Getting to the bottom of passport processing flaws proves thorny

The State Department's management and union clashed this week over the root causes of passport processing mistakes revealed by the Government Accountability Office last month -- but seemed to agree there were systemic problems in State's Bureau of Consular Affairs.

Colin Walle, president of National Federation of Federal Employees Local 1998, said the State Department was placing too much of the blame for the problems uncovered by GAO on human error. An approach of moving applications along without waiting for the results of Social Security Administration database checks and a workplace culture of "quantity over quality" are more to blame, Walle said.

In March, GAO issued a report revealing that an undercover investigator obtained four passports using fake identifying information, including the Social Security number of a man who had died in 1965. State responded in part by suspending the adjudication authority of the passport specialists involved.

"We're getting fed up with how they're handling this," Walle said. "The employees are being scapegoated for the mistakes."

But Brenda Sprague, deputy assistant secretary for passport services at the State Department, said the suspension of the four specialists' approval authority was not a disciplinary action, but an attempt at training and education. The department required similar training for other workers who issued passports in error, she said.
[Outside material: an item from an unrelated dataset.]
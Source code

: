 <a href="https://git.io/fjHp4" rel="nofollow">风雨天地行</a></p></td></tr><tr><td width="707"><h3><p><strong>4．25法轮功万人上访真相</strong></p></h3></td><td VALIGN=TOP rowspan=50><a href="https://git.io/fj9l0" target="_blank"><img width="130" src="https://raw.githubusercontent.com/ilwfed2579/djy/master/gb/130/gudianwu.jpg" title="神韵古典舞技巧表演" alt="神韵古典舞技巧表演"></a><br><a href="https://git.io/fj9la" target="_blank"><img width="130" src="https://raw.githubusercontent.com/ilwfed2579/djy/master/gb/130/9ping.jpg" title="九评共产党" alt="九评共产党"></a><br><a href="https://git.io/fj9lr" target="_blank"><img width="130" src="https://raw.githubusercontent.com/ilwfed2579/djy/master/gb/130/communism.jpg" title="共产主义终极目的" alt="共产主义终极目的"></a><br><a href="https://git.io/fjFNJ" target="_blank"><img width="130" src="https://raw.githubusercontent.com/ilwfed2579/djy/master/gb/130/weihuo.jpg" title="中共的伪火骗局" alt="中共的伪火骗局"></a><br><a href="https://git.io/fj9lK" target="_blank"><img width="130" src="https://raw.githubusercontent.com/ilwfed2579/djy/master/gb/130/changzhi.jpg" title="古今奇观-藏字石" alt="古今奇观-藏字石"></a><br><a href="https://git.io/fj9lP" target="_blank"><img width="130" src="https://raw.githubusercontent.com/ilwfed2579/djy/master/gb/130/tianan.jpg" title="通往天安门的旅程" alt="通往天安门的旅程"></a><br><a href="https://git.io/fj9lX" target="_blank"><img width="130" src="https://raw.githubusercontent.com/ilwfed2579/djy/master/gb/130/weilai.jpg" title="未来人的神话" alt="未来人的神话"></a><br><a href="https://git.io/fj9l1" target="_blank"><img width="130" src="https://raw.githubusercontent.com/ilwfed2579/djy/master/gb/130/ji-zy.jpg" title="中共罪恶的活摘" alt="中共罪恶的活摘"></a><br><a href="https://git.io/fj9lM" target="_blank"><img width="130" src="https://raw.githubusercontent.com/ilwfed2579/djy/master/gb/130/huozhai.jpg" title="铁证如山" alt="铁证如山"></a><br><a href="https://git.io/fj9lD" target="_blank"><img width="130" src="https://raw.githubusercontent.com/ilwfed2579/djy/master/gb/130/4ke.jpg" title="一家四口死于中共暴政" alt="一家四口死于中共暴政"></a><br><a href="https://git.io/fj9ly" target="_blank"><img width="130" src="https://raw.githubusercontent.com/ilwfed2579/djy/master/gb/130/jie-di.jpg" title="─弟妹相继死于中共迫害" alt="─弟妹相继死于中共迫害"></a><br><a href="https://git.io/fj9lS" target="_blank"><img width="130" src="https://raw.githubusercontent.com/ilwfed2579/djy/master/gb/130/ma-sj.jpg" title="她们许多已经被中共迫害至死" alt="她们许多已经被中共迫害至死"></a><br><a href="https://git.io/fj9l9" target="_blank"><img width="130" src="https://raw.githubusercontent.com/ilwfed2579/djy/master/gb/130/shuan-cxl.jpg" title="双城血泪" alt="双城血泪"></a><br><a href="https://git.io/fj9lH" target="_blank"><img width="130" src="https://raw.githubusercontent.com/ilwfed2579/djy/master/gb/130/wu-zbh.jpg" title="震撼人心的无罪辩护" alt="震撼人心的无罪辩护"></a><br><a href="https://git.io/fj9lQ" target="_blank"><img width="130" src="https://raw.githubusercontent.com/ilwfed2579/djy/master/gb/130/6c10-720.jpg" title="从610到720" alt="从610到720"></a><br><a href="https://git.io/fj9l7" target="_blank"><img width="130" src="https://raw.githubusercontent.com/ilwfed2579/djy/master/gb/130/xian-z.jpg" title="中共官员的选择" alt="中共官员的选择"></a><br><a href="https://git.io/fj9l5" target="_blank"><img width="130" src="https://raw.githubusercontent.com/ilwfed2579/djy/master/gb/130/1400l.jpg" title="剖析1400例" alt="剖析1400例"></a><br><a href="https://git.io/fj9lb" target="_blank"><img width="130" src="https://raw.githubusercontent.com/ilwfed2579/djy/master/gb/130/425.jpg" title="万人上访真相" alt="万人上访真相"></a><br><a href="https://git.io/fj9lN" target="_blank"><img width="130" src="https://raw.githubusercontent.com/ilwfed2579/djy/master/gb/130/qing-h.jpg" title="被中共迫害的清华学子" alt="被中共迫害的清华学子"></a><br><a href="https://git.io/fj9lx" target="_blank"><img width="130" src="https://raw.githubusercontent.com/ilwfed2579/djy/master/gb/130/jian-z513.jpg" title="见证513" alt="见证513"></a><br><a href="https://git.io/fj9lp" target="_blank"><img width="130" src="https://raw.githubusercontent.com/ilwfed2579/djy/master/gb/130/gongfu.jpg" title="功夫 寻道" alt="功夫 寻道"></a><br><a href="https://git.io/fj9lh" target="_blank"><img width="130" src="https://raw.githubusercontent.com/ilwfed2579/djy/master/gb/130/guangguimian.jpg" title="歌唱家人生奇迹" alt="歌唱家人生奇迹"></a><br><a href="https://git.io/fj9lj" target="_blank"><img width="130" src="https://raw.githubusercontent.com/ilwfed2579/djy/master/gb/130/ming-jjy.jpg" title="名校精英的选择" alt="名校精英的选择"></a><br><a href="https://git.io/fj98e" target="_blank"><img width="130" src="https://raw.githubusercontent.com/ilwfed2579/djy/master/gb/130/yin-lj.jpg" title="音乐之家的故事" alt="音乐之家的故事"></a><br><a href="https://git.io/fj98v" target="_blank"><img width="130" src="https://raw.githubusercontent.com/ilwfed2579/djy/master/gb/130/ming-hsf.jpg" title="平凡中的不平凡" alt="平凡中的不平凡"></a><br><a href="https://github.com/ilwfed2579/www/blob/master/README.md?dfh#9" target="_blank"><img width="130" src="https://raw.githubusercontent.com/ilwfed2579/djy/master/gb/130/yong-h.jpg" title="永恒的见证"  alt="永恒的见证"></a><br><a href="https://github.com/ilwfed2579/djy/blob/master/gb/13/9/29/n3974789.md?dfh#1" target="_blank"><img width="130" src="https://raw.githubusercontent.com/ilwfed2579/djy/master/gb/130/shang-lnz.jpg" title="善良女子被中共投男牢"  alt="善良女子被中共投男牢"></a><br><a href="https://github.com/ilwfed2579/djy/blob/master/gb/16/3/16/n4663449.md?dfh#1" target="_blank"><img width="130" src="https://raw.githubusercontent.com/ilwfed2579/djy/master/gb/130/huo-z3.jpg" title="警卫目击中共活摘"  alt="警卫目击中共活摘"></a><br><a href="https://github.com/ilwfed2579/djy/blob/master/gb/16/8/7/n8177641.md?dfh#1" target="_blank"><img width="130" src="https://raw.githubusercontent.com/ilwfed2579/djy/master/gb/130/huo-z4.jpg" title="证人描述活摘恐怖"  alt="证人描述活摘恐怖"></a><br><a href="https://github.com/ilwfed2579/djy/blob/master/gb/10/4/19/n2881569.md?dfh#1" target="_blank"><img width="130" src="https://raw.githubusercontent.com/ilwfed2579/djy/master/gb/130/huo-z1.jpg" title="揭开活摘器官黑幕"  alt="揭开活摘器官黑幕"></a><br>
She added that State conducted an audit of all passport specialists immediately following the GAO report, and found few other procedural lapses.

From Sprague's perspective, miscommunication was at the heart of the failure.

"We never provided a clear directive that all work had to be held on a Social Security check to come back," she said.

That means the specialists and their supervisors might have been unclear about the security procedures surrounding passport approval, she said. "That's a systemic problem, and I take full responsibility for that," Sprague said.

State was experiencing a relative lull in applications in late 2008 after a spike in 2007, Sprague noted. The database check can take a day, which was never an issue when employees faced a backlog of applications in 2007, she said. But when the workload decreased and passport applications could be processed much faster, some specialists and supervisors didn't know to wait for the database check to be completed.

"It had been such a long time since we ever had the luxury of turning passport applications around so quickly, the idea that this could happen really never occurred to anybody," she said

State is considering recommendations in an April 13 GAO letter following up on the March report, and will work with the union to implement additional training, standardize procedures for verifying applicants' identification information, and adopt other security tools such as facial recognition software, Sprague said.

The union would like to see better coordination with SSA to allow immediate checks of databases -- rather than a time lag of a day or more, Walle said. NFFE also wants more permanent fraud staffing, and more incentives for fraud prevention and "quality work," he said.

"We're the ones intimately familiar with vulnerabilities," he said. "We're the ones who have been crying for help."

The Senate Judiciary Committee's Subcommittee on Terrorism and Homeland Security plans to hold hearings on this issue in May, but has not scheduled them yet.